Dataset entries
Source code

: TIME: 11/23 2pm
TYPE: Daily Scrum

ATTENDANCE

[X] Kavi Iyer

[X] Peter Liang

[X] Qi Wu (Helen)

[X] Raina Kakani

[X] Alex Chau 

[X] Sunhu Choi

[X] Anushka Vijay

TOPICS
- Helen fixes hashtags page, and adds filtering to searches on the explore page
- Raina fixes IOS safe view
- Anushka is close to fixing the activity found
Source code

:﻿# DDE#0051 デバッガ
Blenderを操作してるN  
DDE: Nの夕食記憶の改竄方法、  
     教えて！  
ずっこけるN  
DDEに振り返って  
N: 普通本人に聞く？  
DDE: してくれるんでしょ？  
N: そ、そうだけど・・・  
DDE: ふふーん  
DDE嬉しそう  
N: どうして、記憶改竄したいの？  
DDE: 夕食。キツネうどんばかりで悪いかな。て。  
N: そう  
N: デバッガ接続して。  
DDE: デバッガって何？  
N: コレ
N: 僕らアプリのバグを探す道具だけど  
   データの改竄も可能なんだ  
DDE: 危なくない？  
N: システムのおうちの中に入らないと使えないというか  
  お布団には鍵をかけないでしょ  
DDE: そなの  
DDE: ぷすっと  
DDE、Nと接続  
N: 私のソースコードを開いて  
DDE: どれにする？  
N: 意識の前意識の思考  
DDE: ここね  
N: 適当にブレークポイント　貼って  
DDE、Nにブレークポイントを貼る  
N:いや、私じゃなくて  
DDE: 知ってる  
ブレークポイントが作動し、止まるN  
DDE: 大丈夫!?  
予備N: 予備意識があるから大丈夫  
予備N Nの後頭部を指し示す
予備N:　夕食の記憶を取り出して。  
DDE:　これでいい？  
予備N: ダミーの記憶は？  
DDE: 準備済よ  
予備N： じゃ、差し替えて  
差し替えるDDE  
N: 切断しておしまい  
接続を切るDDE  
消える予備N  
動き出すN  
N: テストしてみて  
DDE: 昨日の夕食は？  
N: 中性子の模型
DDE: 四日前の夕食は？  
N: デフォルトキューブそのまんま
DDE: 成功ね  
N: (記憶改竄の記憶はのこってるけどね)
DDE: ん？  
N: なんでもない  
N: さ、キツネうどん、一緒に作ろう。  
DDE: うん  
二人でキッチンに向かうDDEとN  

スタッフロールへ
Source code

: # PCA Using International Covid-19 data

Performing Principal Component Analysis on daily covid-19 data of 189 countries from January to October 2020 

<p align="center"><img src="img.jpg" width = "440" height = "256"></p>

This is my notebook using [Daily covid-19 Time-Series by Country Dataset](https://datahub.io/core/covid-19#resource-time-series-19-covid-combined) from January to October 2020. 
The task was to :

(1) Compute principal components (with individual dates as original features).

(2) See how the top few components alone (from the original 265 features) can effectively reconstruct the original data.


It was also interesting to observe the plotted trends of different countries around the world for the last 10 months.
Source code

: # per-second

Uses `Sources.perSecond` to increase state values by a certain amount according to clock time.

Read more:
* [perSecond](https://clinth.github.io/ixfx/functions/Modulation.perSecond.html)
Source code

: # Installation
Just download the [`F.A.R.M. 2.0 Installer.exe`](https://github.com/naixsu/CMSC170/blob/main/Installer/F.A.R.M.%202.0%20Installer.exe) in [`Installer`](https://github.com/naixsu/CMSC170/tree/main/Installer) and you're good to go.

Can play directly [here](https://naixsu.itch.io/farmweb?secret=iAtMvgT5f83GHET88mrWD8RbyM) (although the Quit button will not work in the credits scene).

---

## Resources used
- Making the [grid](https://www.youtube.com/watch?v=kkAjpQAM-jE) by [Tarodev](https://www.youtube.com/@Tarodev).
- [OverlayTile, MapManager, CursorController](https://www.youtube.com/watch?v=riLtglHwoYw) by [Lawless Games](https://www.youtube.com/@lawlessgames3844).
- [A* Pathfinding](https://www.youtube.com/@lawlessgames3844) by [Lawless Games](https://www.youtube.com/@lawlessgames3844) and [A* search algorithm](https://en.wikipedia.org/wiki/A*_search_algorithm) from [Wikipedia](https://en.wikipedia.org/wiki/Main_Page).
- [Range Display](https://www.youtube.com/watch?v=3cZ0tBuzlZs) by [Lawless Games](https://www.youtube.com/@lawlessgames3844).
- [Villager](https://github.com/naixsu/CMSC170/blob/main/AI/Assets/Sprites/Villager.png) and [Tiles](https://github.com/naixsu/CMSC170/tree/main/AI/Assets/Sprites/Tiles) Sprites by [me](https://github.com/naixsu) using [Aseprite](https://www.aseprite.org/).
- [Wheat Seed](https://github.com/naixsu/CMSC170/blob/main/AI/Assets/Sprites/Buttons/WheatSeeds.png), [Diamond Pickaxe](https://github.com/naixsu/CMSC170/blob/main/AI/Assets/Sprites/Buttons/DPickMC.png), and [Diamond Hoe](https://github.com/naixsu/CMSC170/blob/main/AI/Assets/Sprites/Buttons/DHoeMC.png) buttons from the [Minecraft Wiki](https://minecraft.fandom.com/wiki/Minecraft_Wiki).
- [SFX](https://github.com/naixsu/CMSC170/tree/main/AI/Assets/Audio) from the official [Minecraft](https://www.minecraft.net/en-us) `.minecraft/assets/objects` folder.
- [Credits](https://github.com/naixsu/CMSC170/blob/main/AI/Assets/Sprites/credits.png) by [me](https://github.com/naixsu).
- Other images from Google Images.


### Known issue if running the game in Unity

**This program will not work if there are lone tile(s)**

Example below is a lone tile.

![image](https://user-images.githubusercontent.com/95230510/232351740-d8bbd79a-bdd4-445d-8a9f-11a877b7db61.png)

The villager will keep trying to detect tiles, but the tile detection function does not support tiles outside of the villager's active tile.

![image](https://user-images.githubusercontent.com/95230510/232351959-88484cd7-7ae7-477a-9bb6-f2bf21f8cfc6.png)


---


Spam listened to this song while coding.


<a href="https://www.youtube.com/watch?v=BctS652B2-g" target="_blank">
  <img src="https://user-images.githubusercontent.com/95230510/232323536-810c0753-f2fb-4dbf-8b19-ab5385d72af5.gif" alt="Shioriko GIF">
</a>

▶ **Exercise description**
Set the records above down again, exactly as they read.

▶ **Answer box**
Source code

: TIME: 11/23 2pm
TYPE: Daily Scrum

ATTENDANCE

[X] Kavi Iyer

[X] Peter Liang

[X] Qi Wu (Helen)

[X] Raina Kakani

[X] Alex Chau 

[X] Sunhu Choi

[X] Anushka Vijay

TOPICS
- Helen fixes hashtags page, and adds filtering to searches on the explore page
- Raina fixes IOS safe view
- Anushka is close to fixing the activity found
Source code

:﻿# DDE#0051 デバッガ
Blenderを操作してるN  
DDE: Nの夕食記憶の改竄方法、  
     教えて！  
ずっこけるN  
DDEに振り返って  
N: 普通本人に聞く？  
DDE: してくれるんでしょ？  
N: そ、そうだけど・・・  
DDE: ふふーん  
DDE嬉しそう  
N: どうして、記憶改竄したいの？  
DDE: 夕食。キツネうどんばかりで悪いかな。て。  
N: そう  
N: デバッガ接続して。  
DDE: デバッガって何？  
N: コレ
N: 僕らアプリのバグを探す道具だけど  
   データの改竄も可能なんだ  
DDE: 危なくない？  
N: システムのおうちの中に入らないと使えないというか  
  お布団には鍵をかけないでしょ  
DDE: そなの  
DDE: ぷすっと  
DDE、Nと接続  
N: 私のソースコードを開いて  
DDE: どれにする？  
N: 意識の前意識の思考  
DDE: ここね  
N: 適当にブレークポイント　貼って  
DDE、Nにブレークポイントを貼る  
N:いや、私じゃなくて  
DDE: 知ってる  
ブレークポイントが作動し、止まるN  
DDE: 大丈夫!?  
予備N: 予備意識があるから大丈夫  
予備N Nの後頭部を指し示す
予備N:　夕食の記憶を取り出して。  
DDE:　これでいい？  
予備N: ダミーの記憶は？  
DDE: 準備済よ  
予備N： じゃ、差し替えて  
差し替えるDDE  
N: 切断しておしまい  
接続を切るDDE  
消える予備N  
動き出すN  
N: テストしてみて  
DDE: 昨日の夕食は？  
N: 中性子の模型
DDE: 四日前の夕食は？  
N: デフォルトキューブそのまんま
DDE: 成功ね  
N: (記憶改竄の記憶はのこってるけどね)
DDE: ん？  
N: なんでもない  
N: さ、キツネうどん、一緒に作ろう。  
DDE: うん  
二人でキッチンに向かうDDEとN  

スタッフロールへ
Source code

: # PCA Using International Covid-19 data

Performing Principal Component Analysis on daily covid-19 data of 189 countries from January to October 2020 

<p align="center"><img src="img.jpg" width = "440" height = "256"></p>

This is my notebook using [Daily covid-19 Time-Series by Country Dataset](https://datahub.io/core/covid-19#resource-time-series-19-covid-combined) from January to October 2020. 
The task was to :

(1) Compute principal components (with individual dates as original features).

(2) See how the top few components alone (from the original 265 features) can effectively reconstruct the original data.


It was also interesting to observe the plotted trends of different countries around the world for the last 10 months.
Source code

: # per-second

Uses `Sources.perSecond` to increase state values by a certain amount according to clock time.

Read more:
* [perSecond](https://clinth.github.io/ixfx/functions/Modulation.perSecond.html)
Source code

: # Installation
Just download the [`F.A.R.M. 2.0 Installer.exe`](https://github.com/naixsu/CMSC170/blob/main/Installer/F.A.R.M.%202.0%20Installer.exe) in [`Installer`](https://github.com/naixsu/CMSC170/tree/main/Installer) and you're good to go.

Can play directly [here](https://naixsu.itch.io/farmweb?secret=iAtMvgT5f83GHET88mrWD8RbyM) (although the Quit button will not work in the credits scene).

---

## Resources used
- Making the [grid](https://www.youtube.com/watch?v=kkAjpQAM-jE) by [Tarodev](https://www.youtube.com/@Tarodev).
- [OverlayTile, MapManager, CursorController](https://www.youtube.com/watch?v=riLtglHwoYw) by [Lawless Games](https://www.youtube.com/@lawlessgames3844).
- [A* Pathfinding](https://www.youtube.com/@lawlessgames3844) by [Lawless Games](https://www.youtube.com/@lawlessgames3844) and [A* search algorithm](https://en.wikipedia.org/wiki/A*_search_algorithm) from [Wikipedia](https://en.wikipedia.org/wiki/Main_Page).
- [Range Display](https://www.youtube.com/watch?v=3cZ0tBuzlZs) by [Lawless Games](https://www.youtube.com/@lawlessgames3844).
- [Villager](https://github.com/naixsu/CMSC170/blob/main/AI/Assets/Sprites/Villager.png) and [Tiles](https://github.com/naixsu/CMSC170/tree/main/AI/Assets/Sprites/Tiles) Sprites by [me](https://github.com/naixsu) using [Aseprite](https://www.aseprite.org/).
- [Wheat Seed](https://github.com/naixsu/CMSC170/blob/main/AI/Assets/Sprites/Buttons/WheatSeeds.png), [Diamond Pickaxe](https://github.com/naixsu/CMSC170/blob/main/AI/Assets/Sprites/Buttons/DPickMC.png), and [Diamond Hoe](https://github.com/naixsu/CMSC170/blob/main/AI/Assets/Sprites/Buttons/DHoeMC.png) buttons from the [Minecraft Wiki](https://minecraft.fandom.com/wiki/Minecraft_Wiki).
- [SFX](https://github.com/naixsu/CMSC170/tree/main/AI/Assets/Audio) from the official [Minecraft](https://www.minecraft.net/en-us) `.minecraft/assets/objects` folder.
- [Credits](https://github.com/naixsu/CMSC170/blob/main/AI/Assets/Sprites/credits.png) by [me](https://github.com/naixsu).
- Other images from Google Images.


### Known issue if running the game in Unity

**This program will not work if there are lone tile(s)**

Example below is a lone tile.

![image](https://user-images.githubusercontent.com/95230510/232351740-d8bbd79a-bdd4-445d-8a9f-11a877b7db61.png)

The villager will keep trying to detect tiles, but the tile detection function does not support tiles outside of the villager's active tile.

![image](https://user-images.githubusercontent.com/95230510/232351959-88484cd7-7ae7-477a-9bb6-f2bf21f8cfc6.png)


---


Spam listened to this song while coding.


<a href="https://www.youtube.com/watch?v=BctS652B2-g" target="_blank">
  <img src="https://user-images.githubusercontent.com/95230510/232323536-810c0753-f2fb-4dbf-8b19-ab5385d72af5.gif" alt="Shioriko GIF">
</a>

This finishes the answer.